At the very same instant he exclaimed incredulously, “It ... it is you, isn’t it? Tess Pennicott?”
“Ben.”
It was all I could manage to gasp out. I felt... what did I feel? I was caught in a soaring spiral of emotions that jostled and fought each other until one emerged supreme... a sort of dazed, bewildered joy. Was this the work of kindly fate, the answer to my most secret longings? Was this the real reason why I’d come rushing across the Atlantic with the freakish intention of taking over my uncle’s little bric-a-brac shop in the Brighton Lanes? Because it gave me an even chance that my path would cross again with Ben’s, and a wildly improbable chance in a million that something might come of it?
No, that couldn’t be the reason, I wasn’t that crazy.
Was I?
In one respect, at least, Ben hadn’t changed. While I still goggled at him he took charge of the situation, wasting no time on preliminaries.
“Get in the car, Tess. It’s still driveable
, with any luck.” Turning to the crowd of gapers, he continued with brisk authority, “The show’s over now, and nothing to get excited about. No damage done beyond a busted headlamp, and a chip of paint off the Corporation lamppost.”
He kicked the broken glass into the gutter, bent to inspect his tyre, then leapt into the car beside me and drove off with stylish aplomb. But the face he turned to me, when he swung into a parking bay in the next street, was considerably less than calm.
“I near as hell ran over you, Tess... I hope you realise that.
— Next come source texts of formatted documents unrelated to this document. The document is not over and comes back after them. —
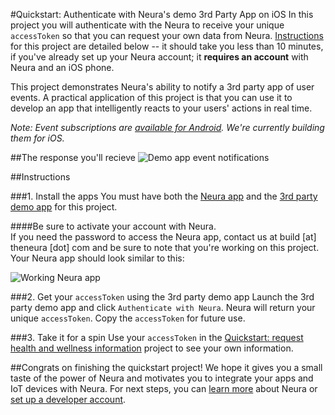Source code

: #Quickstart: Authenticate with Neura's demo 3rd Party App on iOS
In this project you will authenticate with the Neura to receive your unique `accessToken` so that you can request your own data from Neura.  [Instructions](https://github.com/NeuraLabs/Neura_documentation/blob/master/text/quickstart_iOS.md#instructions) for this project are detailed below -- it should take you less than 10 minutes, if you've already set up your Neura account; it **requires an account** with Neura and an iOS phone.  

This project demonstrates Neura's ability to notify a 3rd party app of user events. A practical application of this project is that you can use it to develop an app that intelligently reacts to your users' actions in real time.  

_Note: Event subscriptions are [available for Android](https://github.com/NeuraLabs/Neura_documentation/blob/master/text/quickstartPush.md). We're currently building them for iOS._

##The response you'll recieve
![Demo app event notifications](https://github.com/NeuraLabs/Neura_documentation/blob/master/resources/iOS_auth_app_Framed.png)

##Instructions

###1. Install the apps
You must have both the [Neura app](https://theneura.prefinery.com/betas/4631/testers/new?display=inline&version=2) and the [3rd party demo app](https://github.com/NeuraLabs/neura_ios_sdk/tree/master/SampleProject) for this project.  

####Be sure to activate your account with Neura.   
If you need the password to access the Neura app, contact us at build [at] theneura [dot] com and be sure to note that you're working on this project. Your Neura app should look similar to this:

![Working Neura app](https://github.com/NeuraLabs/Neura_documentation/blob/master/resources/Neura_iOS_app.png)

###2. Get your `accessToken` using the 3rd party demo app
Launch the 3rd party demo app and click `Authenticate with Neura`.  Neura will return your unique `accessToken`. Copy the `accessToken` for future use.

###3. Take it for a spin
Use your `accessToken` in the [Quickstart: request health and wellness information](https://github.com/NeuraLabs/Neura_documentation/blob/master/text/quickstartPull.md) project to see your own information.

##Congrats on finishing the quickstart project! 
We hope it gives you a small taste of the power of Neura and motivates you to integrate your apps and IoT devices with Neura.  For next steps, you can [learn more](https://github.com/NeuraLabs/Neura_documentation/blob/master/text/basics.md) about Neura or [set up a developer account](https://github.com/NeuraLabs/Neura_documentation/blob/master/text/account.md).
If I’d not been braking already because of some damn fool of a cyclist who came wobbling round the corner just before you fell all across the road ...”
“Ben, I did not fall across the road. I was pushed.”
“What d’you mean-pushed?”
“Someone gave me a deliberate shove that sent me flying.”
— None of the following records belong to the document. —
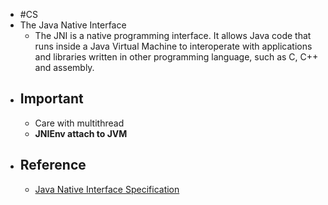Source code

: - #CS
- The Java Native Interface
	- The JNI is a native programming interface. It allows Java code that runs inside a Java Virtual Machine to interoperate with applications and libraries written in other programming language, such as C, C++ and assembly.
- ## Important
	- Care with multithread
	- **JNIEnv attach to JVM**
- ## Reference
	- [Java Native Interface Specification](https://docs.oracle.com/javase/6/docs/technotes/guides/jni/spec/jniTOC.html)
His look indicated total disbelief. “For Christ’s sake, who’d want to do a thing like that?”
“I don’t know who, because I didn’t see him. It was somebody behind me in the crowd,” A slightly hysterical note had crept into my voice, and Ben shook his head in a sorrowful way.
“This isn’t like the Tess I remember.”
“I’m not making it up,” I retorted, my temper flashing. “If you hadn’t been in such a tearing hurry to get away, I’d have asked the people round about if they saw what happened. But you didn’t give me the chance. You more or less threw me into your car and gave them all their marching orders.”
“It was the best thing, wasn’t it? Better than letting you make an even bigger spectacle of yourself.” My face must have betrayed the hurt bewilderment behind my anger, for Ben went on contritely, “I’m sorry, Tess. Let’s forget all this, shall we, and go and have a drink somewhere? You look as if you need one.”